- _What the task requires_:
Output only the lines below from the one containing "425221.60 | 7066 |" to the one containing "572558.20 | 498662 |", exactly as written, both ends kept.

(Entries taken from a collection)
▽

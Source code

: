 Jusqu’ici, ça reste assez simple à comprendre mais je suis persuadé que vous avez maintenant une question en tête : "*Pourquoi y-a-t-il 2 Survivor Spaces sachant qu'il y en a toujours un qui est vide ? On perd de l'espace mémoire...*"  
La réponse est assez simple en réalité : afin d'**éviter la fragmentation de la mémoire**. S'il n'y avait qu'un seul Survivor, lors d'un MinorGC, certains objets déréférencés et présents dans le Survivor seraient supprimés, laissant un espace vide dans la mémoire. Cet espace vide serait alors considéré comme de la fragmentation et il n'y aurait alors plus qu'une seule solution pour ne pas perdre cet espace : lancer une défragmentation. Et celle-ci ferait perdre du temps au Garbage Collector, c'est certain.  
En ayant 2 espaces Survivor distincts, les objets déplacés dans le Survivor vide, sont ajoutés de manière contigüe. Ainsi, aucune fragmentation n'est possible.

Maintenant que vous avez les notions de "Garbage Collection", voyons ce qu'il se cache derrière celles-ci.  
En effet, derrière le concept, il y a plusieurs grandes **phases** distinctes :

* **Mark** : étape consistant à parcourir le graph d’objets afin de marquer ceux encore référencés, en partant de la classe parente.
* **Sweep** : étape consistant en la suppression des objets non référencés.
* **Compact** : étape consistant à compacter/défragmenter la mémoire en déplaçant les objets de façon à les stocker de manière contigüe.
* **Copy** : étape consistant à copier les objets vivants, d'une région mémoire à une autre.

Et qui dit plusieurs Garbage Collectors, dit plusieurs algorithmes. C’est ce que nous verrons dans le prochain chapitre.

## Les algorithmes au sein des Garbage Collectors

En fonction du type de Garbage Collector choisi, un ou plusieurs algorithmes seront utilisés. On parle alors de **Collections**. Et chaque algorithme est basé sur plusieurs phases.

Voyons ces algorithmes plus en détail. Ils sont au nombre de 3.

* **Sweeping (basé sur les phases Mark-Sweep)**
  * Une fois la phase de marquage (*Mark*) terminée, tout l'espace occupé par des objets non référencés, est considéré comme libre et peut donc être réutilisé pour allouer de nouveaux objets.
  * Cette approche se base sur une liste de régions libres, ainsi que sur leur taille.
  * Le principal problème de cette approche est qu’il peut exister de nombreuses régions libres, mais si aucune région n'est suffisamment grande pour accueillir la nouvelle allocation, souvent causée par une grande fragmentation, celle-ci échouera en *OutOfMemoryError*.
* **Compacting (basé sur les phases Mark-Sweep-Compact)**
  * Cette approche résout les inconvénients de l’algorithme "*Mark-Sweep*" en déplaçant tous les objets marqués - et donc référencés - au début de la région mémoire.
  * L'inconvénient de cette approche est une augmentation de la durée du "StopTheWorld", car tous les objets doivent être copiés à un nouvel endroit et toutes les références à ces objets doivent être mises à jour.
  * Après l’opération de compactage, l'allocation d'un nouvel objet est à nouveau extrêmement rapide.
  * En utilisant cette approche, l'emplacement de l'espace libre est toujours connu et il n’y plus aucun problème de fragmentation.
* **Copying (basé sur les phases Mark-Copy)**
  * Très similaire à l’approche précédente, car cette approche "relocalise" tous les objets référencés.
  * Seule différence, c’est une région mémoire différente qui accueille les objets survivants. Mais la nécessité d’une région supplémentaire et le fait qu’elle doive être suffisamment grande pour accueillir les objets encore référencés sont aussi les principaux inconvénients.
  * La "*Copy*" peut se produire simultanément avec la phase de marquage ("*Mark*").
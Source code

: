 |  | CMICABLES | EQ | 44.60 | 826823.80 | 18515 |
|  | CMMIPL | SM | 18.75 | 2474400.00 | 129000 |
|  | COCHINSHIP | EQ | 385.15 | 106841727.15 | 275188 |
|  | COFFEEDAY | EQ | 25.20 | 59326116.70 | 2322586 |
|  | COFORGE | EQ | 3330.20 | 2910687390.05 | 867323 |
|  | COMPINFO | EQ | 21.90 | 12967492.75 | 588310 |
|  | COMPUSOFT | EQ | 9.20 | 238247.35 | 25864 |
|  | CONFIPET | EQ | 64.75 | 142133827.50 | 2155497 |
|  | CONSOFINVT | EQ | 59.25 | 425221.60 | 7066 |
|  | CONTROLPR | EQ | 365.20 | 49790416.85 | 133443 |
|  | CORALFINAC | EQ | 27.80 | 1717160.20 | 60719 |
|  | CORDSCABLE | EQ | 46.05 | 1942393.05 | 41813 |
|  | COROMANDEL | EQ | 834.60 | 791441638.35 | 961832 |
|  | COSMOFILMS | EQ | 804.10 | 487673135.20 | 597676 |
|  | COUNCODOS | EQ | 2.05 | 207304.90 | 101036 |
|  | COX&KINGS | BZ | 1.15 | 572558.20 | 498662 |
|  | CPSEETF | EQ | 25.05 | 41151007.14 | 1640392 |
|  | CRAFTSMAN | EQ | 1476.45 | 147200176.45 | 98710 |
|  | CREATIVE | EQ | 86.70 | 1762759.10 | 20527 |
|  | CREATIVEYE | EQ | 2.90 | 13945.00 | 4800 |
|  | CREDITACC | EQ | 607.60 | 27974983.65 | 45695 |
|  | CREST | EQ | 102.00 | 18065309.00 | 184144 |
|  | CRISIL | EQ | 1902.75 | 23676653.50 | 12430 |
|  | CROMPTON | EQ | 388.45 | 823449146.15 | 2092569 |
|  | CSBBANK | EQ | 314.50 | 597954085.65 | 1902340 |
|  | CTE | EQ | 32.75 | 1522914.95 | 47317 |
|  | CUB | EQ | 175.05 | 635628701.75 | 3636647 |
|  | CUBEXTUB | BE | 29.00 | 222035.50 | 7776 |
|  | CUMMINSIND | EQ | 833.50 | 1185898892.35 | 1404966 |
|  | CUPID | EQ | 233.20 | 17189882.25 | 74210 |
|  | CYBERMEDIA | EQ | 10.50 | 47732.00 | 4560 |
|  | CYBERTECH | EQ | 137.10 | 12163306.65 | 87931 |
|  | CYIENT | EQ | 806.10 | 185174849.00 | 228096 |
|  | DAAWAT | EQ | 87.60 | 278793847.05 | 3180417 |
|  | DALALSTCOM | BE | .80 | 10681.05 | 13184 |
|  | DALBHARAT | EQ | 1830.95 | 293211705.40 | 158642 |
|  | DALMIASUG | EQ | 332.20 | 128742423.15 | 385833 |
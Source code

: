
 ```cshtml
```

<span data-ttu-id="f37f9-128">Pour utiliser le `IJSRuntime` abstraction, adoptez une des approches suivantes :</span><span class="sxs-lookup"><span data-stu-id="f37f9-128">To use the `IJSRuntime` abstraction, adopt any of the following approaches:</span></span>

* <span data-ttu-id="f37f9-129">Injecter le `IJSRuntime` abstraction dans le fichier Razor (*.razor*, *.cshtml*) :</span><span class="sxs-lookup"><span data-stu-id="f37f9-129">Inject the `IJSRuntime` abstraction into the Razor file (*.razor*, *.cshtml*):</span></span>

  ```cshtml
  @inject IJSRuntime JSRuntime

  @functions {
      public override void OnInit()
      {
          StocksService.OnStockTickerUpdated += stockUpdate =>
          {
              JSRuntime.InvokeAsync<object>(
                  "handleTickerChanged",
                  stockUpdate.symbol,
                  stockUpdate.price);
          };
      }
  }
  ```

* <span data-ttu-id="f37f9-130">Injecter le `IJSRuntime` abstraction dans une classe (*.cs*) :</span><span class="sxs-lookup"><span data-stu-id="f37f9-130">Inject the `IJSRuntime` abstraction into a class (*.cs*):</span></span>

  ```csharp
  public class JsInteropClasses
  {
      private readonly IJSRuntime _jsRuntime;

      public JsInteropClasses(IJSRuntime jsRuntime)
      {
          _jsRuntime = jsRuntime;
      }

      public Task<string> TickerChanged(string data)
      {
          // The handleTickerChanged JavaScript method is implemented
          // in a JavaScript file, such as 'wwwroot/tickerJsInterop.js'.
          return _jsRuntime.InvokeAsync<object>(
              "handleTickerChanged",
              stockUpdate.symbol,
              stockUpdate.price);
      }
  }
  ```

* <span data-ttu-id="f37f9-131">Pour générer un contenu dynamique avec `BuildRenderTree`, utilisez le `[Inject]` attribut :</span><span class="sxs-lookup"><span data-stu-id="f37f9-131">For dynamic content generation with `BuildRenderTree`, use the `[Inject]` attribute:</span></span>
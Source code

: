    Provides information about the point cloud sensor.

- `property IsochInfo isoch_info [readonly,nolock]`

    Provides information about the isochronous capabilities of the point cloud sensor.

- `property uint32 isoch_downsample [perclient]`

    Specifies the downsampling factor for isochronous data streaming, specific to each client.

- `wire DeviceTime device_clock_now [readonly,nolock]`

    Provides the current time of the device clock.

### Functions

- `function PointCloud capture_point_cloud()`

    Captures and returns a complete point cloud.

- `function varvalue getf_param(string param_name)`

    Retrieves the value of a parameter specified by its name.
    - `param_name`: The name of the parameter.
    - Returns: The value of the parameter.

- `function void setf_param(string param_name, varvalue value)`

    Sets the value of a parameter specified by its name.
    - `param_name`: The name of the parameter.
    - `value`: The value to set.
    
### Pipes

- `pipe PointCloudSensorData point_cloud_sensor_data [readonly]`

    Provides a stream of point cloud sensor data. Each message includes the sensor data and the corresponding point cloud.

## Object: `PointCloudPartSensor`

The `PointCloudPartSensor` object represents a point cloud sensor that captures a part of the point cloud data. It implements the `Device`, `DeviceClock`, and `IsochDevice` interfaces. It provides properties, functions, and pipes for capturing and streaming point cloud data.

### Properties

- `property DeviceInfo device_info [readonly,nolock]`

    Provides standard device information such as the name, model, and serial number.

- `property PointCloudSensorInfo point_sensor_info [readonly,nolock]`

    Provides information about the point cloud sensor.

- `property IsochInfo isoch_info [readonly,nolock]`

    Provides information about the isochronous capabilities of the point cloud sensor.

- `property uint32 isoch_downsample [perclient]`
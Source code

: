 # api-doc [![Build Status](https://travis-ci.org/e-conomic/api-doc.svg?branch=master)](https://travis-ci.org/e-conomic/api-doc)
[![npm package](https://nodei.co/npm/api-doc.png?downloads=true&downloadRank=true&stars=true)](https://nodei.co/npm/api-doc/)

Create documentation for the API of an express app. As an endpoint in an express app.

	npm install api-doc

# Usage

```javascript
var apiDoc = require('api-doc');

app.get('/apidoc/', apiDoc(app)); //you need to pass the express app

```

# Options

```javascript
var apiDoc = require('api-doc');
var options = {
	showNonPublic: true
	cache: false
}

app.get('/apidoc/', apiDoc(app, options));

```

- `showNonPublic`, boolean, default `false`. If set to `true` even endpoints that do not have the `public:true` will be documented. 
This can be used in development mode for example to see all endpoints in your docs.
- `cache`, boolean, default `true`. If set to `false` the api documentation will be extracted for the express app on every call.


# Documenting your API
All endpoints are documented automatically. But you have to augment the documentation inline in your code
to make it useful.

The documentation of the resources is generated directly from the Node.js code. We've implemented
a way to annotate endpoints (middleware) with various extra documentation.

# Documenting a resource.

△

- _Written answer_:
|  | CONSOFINVT | EQ | 59.25 | 425221.60 | 7066 |
|  | CONTROLPR | EQ | 365.20 | 49790416.85 | 133443 |
|  | CORALFINAC | EQ | 27.80 | 1717160.20 | 60719 |
|  | CORDSCABLE | EQ | 46.05 | 1942393.05 | 41813 |
|  | COROMANDEL | EQ | 834.60 | 791441638.35 | 961832 |
|  | COSMOFILMS | EQ | 804.10 | 487673135.20 | 597676 |
|  | COUNCODOS | EQ | 2.05 | 207304.90 | 101036 |
|  | COX&KINGS | BZ | 1.15 | 572558.20 | 498662 |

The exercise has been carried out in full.